Day 4-Last day of Intermediate with Von Ray

This session was for working with a written story.

Steps for Reading and Discussing a Story
1. Teacher reads a sentence in TL
2. Class chorally translates the sentence.
3. Translate one paragraph (or less) at a time. This should not take very long
4. Ask the facts. Circle structures that are high frequency, still to be acquired, or new structures.
5. The facts can’t change.
6. Students respond as a chorus
7. Add details to the reading by asking additional questions about the paragraph, remembering that the facts can't change.
8. Students guess the answers and you're off with adding to the story!
9. Parallel story about one of the students: similar story with details about your student using the student as actor with props.
10. PQA works well also. “BS” is something I have done with the readings (read my session with Michael Miller to learn more about BS)
11. Continue on once interest wanes or once the parallel problem is resolved.

Remember that the focus is to offer CI, not to get to the end of the story or to the end of a chapter or page. This could take a LONG time.

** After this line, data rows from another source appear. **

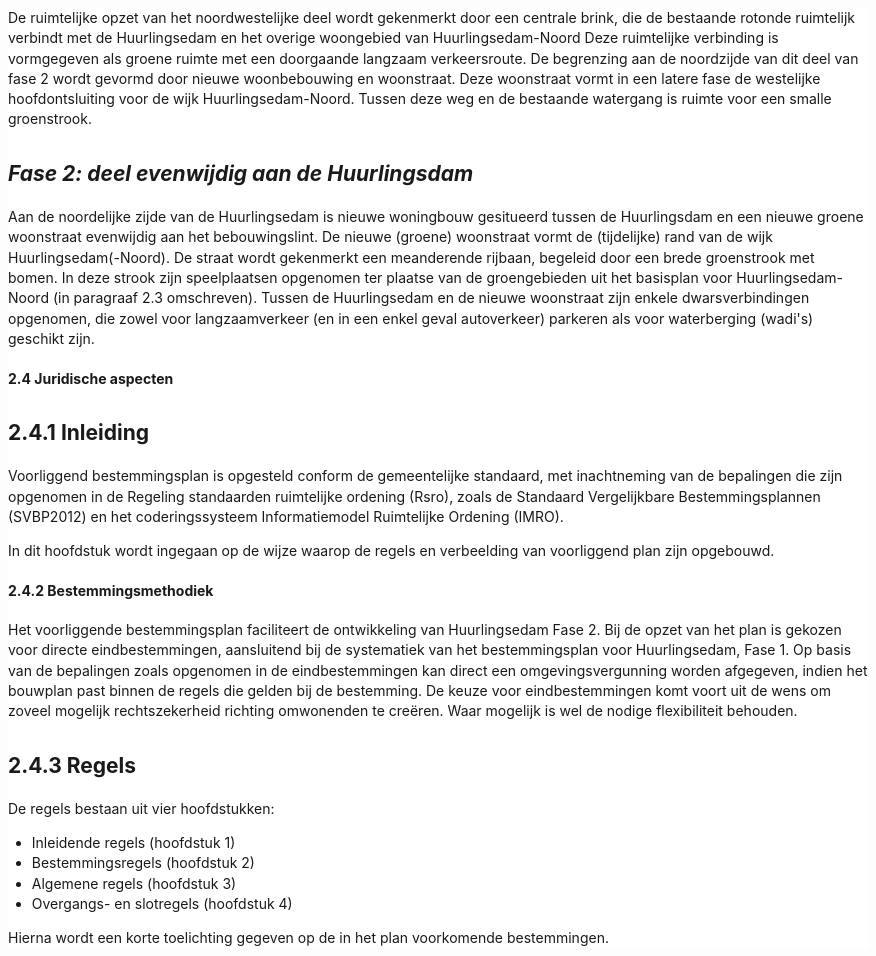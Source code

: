 De ruimtelijke opzet van het noordwestelijke deel wordt gekenmerkt door een centrale brink, die de bestaande rotonde ruimtelijk verbindt met de Huurlingsedam en het overige woongebied van Huurlingsedam-Noord Deze ruimtelijke verbinding is vormgegeven als groene ruimte met een doorgaande langzaam verkeersroute. De begrenzing aan de noordzijde van dit deel van fase 2 wordt gevormd door nieuwe woonbebouwing en woonstraat. Deze woonstraat vormt in een latere fase de westelijke hoofdontsluiting voor de wijk Huurlingsedam-Noord. Tussen deze weg en de bestaande watergang is ruimte voor een smalle groenstrook.

## *Fase 2: deel evenwijdig aan de Huurlingsdam*

Aan de noordelijke zijde van de Huurlingsedam is nieuwe woningbouw gesitueerd tussen de Huurlingsdam en een nieuwe groene woonstraat evenwijdig aan het bebouwingslint. De nieuwe (groene) woonstraat vormt de (tijdelijke) rand van de wijk Huurlingsedam(-Noord). De straat wordt gekenmerkt een meanderende rijbaan, begeleid door een brede groenstrook met bomen. In deze strook zijn speelplaatsen opgenomen ter plaatse van de groengebieden uit het basisplan voor Huurlingsedam-Noord (in paragraaf 2.3 omschreven). Tussen de Huurlingsedam en de nieuwe woonstraat zijn enkele dwarsverbindingen opgenomen, die zowel voor langzaamverkeer (en in een enkel geval autoverkeer) parkeren als voor waterberging (wadi's) geschikt zijn.

#### <span id="page-20-0"></span>**2.4 Juridische aspecten**

## **2.4.1 Inleiding**

Voorliggend bestemmingsplan is opgesteld conform de gemeentelijke standaard, met inachtneming van de bepalingen die zijn opgenomen in de Regeling standaarden ruimtelijke ordening (Rsro), zoals de Standaard Vergelijkbare Bestemmingsplannen (SVBP2012) en het coderingssysteem Informatiemodel Ruimtelijke Ordening (IMRO).

In dit hoofdstuk wordt ingegaan op de wijze waarop de regels en verbeelding van voorliggend plan zijn opgebouwd.

#### **2.4.2 Bestemmingsmethodiek**

Het voorliggende bestemmingsplan faciliteert de ontwikkeling van Huurlingsedam Fase 2. Bij de opzet van het plan is gekozen voor directe eindbestemmingen, aansluitend bij de systematiek van het bestemmingsplan voor Huurlingsedam, Fase 1. Op basis van de bepalingen zoals opgenomen in de eindbestemmingen kan direct een omgevingsvergunning worden afgegeven, indien het bouwplan past binnen de regels die gelden bij de bestemming. De keuze voor eindbestemmingen komt voort uit de wens om zoveel mogelijk rechtszekerheid richting omwonenden te creëren. Waar mogelijk is wel de nodige flexibiliteit behouden.

## **2.4.3 Regels**

De regels bestaan uit vier hoofdstukken:

- Inleidende regels (hoofdstuk 1)
- Bestemmingsregels (hoofdstuk 2)
- Algemene regels (hoofdstuk 3)
- Overgangs- en slotregels (hoofdstuk 4)

Hierna wordt een korte toelichting gegeven op de in het plan voorkomende bestemmingen.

After some peer coaching, we returned to the large group to see some peer teaching. This was done by Liesje (pronounced Leesha) Konyndyk from Kalazmazoo, Michigan:

Her structures were:
Il devait apprendre à: he had to learn how to and il savait: he knew

Ideas I picked up from this session:
Tell story in the past and then have One day…to integrate imparfait and PC
Story idea: Lindsey Lohan needs to learn to do 3 things for a movie role

This worked really well and had a lot of interaction and interest from the "students." Imagine how much fun you can have with students acting how to dance well and dance poorly. We also had Von Ray teaching Lindsay (aka me) to speak Keebler Elf. Hilarity!